What you will do
Below are the entries. Transcribe exactly the lines from the one with "in $\F_q$ and" through the one with "however has to be", ends included, and leave out all others.

Material supplied

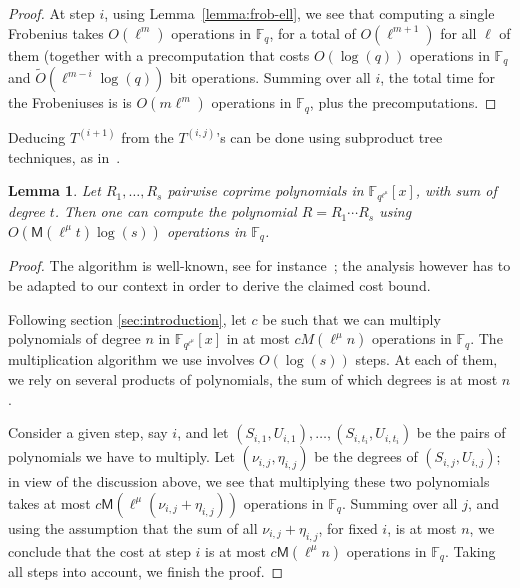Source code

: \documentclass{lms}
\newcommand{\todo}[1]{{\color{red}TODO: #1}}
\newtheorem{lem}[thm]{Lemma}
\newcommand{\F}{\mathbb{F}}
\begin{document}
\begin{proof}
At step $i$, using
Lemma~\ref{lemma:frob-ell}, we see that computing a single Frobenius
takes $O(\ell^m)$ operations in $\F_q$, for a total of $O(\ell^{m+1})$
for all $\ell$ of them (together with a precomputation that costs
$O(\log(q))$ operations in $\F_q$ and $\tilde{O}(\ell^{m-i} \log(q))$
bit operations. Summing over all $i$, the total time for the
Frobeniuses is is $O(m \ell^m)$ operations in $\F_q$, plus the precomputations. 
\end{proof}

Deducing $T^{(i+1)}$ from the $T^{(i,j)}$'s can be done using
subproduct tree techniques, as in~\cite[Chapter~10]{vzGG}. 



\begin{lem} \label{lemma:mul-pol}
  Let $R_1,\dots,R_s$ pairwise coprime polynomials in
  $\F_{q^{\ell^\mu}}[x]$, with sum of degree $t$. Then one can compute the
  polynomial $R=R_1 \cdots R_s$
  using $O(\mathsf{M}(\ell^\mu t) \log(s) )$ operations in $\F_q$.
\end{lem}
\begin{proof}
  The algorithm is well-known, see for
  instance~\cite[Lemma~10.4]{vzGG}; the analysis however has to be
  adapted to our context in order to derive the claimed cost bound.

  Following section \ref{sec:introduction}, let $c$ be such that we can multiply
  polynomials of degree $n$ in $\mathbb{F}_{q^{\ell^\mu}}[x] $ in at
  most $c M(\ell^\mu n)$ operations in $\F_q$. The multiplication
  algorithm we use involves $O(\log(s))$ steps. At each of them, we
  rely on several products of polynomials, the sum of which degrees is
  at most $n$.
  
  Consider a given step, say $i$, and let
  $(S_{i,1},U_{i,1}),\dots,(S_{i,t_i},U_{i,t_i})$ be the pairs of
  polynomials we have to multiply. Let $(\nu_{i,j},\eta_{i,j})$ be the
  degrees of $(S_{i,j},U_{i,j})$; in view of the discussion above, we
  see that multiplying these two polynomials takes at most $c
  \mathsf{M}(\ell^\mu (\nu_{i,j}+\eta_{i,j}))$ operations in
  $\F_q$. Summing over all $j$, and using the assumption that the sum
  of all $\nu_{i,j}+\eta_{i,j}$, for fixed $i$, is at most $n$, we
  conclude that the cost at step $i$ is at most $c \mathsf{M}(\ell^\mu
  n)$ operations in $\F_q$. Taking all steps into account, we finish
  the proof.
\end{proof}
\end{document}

...

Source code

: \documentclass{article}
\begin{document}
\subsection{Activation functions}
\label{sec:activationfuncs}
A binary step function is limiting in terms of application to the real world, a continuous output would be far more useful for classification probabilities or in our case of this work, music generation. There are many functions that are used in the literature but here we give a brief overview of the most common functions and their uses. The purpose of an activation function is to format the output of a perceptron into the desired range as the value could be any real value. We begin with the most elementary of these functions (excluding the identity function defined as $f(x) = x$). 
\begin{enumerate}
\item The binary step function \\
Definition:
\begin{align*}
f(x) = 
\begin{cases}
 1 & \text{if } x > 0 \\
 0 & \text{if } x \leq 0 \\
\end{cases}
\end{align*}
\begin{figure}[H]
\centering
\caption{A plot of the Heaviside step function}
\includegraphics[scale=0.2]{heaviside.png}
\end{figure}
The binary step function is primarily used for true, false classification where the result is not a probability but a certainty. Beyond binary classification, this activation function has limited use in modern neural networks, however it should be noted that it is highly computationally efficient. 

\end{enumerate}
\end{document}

==

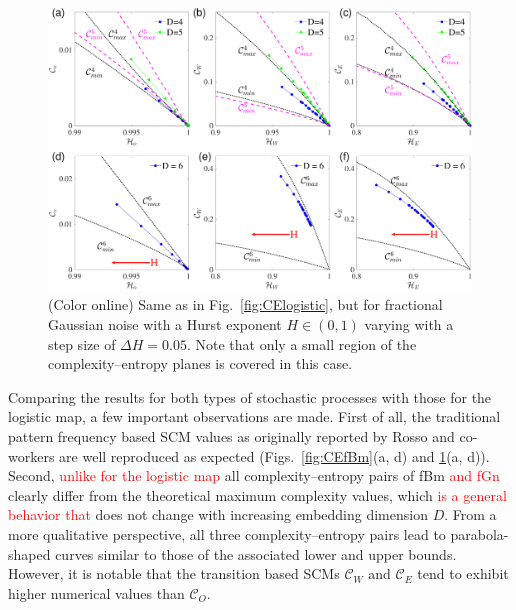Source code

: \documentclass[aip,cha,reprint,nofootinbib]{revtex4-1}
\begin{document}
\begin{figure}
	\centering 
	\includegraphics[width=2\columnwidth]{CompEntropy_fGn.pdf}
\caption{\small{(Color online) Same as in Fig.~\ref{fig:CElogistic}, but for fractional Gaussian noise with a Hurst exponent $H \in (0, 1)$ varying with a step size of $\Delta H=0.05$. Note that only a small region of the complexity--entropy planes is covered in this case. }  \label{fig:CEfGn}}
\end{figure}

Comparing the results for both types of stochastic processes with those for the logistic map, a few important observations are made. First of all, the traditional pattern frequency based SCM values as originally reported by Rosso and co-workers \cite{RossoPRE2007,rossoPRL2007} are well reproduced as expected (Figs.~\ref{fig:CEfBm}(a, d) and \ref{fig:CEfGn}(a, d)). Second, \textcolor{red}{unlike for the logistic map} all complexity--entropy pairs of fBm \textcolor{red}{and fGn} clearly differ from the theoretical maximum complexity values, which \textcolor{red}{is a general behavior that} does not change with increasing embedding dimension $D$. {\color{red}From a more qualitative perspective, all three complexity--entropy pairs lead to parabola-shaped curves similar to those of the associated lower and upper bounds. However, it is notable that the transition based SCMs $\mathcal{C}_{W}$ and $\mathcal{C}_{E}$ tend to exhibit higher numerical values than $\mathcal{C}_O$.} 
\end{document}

Result of the task
$O(\log(q))$ operations in $\F_q$ and $\tilde{O}(\ell^{m-i} \log(q))$
bit operations. Summing over all $i$, the total time for the
Frobeniuses is is $O(m \ell^m)$ operations in $\F_q$, plus the precomputations. 
\end{proof}

Deducing $T^{(i+1)}$ from the $T^{(i,j)}$'s can be done using
subproduct tree techniques, as in~\cite[Chapter~10]{vzGG}. 



\begin{lem} \label{lemma:mul-pol}
  Let $R_1,\dots,R_s$ pairwise coprime polynomials in
  $\F_{q^{\ell^\mu}}[x]$, with sum of degree $t$. Then one can compute the
  polynomial $R=R_1 \cdots R_s$
  using $O(\mathsf{M}(\ell^\mu t) \log(s) )$ operations in $\F_q$.
\end{lem}
\begin{proof}
  The algorithm is well-known, see for
  instance~\cite[Lemma~10.4]{vzGG}; the analysis however has to be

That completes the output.